Chinese Communist Party plenum: Xi Jinping presents decisions on some major issues at elite meeting

Analysts expect CCP to emerge more firmly entrenched in power

In between plenums, President Xi Jinping has held two high-profile meetings, a move that reflects his continued power and authority in China.
The guard of honour in the Great Hall of the People in Beijing. Communist Party leaders have repeatedly warned that, without communist rule, China would descend into chaos and fall prey to hostile Western powers. In September, President Xi Jinping said China was entering a period of ''concentrated risks'' - economic, political and diplomatic - and the country must be ready to fight. PHOTO: REUTERS
The guard of honour in the Great Hall of the People in Beijing. Communist Party leaders have repeatedly warned that, without communist rule, China would descend into chaos and fall prey to hostile Western powers. In September, President Xi Jinping sa
In between plenums, President Xi Jinping has held two high-profile meetings, a move that reflects his continued power and authority in China.

BEIJING • China's Communist Party elite kicked off a key meeting in Beijing yesterday, as the country's leadership faces pro-democracy protests in Hong Kong, a protracted trade war with the US, and a slowing economy.

The Fourth Plenum of the Party's Central Committee is a closed-door meeting where high-ranking officials discuss the country's road map and future direction.

The official news agency Xinhua said President Xi Jinping delivered a work report on behalf of the Central Committee's Political Bureau, and "explained a draft document" of Central Committee decisions on "some major issues".

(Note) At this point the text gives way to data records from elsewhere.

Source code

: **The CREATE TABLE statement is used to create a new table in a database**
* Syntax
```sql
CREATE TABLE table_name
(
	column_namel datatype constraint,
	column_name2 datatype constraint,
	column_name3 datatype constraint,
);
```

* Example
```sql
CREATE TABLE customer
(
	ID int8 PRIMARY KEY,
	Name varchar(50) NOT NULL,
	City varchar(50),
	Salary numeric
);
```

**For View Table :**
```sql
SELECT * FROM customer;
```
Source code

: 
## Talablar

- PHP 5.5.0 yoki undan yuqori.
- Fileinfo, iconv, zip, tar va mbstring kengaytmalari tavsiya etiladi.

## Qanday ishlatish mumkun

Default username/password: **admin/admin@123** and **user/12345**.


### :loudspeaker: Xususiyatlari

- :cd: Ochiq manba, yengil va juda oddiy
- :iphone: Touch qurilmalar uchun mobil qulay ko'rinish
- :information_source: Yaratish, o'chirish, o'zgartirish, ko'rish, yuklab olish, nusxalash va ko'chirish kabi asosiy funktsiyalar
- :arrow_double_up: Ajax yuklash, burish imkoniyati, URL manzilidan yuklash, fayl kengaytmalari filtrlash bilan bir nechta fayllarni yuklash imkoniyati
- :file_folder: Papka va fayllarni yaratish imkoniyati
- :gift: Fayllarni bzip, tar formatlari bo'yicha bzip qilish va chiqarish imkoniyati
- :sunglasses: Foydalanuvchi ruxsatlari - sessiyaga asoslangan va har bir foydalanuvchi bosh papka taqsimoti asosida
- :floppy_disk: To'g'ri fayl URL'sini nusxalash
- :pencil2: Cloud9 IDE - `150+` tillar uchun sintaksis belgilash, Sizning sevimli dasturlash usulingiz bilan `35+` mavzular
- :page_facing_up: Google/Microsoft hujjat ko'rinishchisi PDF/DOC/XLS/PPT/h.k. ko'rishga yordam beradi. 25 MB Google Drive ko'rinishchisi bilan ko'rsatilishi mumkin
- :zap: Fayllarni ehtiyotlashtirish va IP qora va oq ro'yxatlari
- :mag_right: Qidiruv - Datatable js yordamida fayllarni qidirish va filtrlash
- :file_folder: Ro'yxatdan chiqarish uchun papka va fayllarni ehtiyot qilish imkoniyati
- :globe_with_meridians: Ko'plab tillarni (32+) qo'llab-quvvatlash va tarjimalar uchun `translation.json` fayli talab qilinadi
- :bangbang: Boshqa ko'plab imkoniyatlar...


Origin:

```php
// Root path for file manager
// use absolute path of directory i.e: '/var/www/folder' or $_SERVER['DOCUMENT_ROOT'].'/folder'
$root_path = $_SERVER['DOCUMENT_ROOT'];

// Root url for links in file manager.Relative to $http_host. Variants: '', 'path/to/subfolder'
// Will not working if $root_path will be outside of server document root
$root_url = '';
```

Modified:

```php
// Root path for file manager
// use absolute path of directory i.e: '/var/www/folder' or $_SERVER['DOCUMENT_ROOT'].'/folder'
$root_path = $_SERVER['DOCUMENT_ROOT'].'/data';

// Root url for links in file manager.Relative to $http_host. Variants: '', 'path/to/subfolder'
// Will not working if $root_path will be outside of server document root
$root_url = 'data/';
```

These included how to "uphold and improve the system of socialism with Chinese characteristics and advance the modernisation of China's system and capacity for governance", Xinhua added.

The term governance is about "strengthening the party's control over all governing organs", said Mr Jude Blanchette, an expert on Chinese politics at the Centre for Strategic and International Studies.

The likely outcome of this week's meetings "will be that the CCP (Chinese Communist Party) is more firmly entrenched at the core of political and governing power", he wrote last Friday.

It is key for Beijing to use the event to cast its political system as meritocratic, unchallengeable and superior to Western democracy, said Professor Wang Jiangyu, director of the National University of Singapore's Asian Law Institute.

"China's party-state wants to show its political system is more attractive overseas, and others should stop their finger-pointing."

Party leaders have repeatedly warned that, without communist rule, China would descend into chaos and fall prey to hostile Western powers. In September, Mr Xi said China was entering a period of "concentrated risks" - economic, political and diplomatic - and the country must be ready to fight.

The key conclave will run until Thursday. It is the first since February last year. Many of the country's most significant policies have been announced after plenum meetings, with the last one focused on a reform plan for state institutions, giving even more power to the party.

The one before that approved the scrapping of presidential term limits, allowing Mr Xi, 66, to stay in office for life.

The push to "modernise" China's governance and party, and state-run institutions comes as Beijing battles international and domestic issues on multiple fronts.

In Hong Kong, the Chinese central government has been shaken by months of anti-Beijing unrest by pro-democracy protests.

A slowing economy - exacerbated by a trade war with the US - is also weighing on Chinese leaders, with the country's gross domestic product growth hitting its slowest rate in nearly three decades in the third quarter.

Other domestic issues, such as environmental deterioration and economic disparity between rural and urban areas, are also driving the need for institutional "transformation", wrote the state-run China Daily yesterday.

This week's long-awaited conclave also ends a significant delay between sessions - the longest hiatus since 1977, according to experts - as the CCP's Constitution mandates at least one plenum per year.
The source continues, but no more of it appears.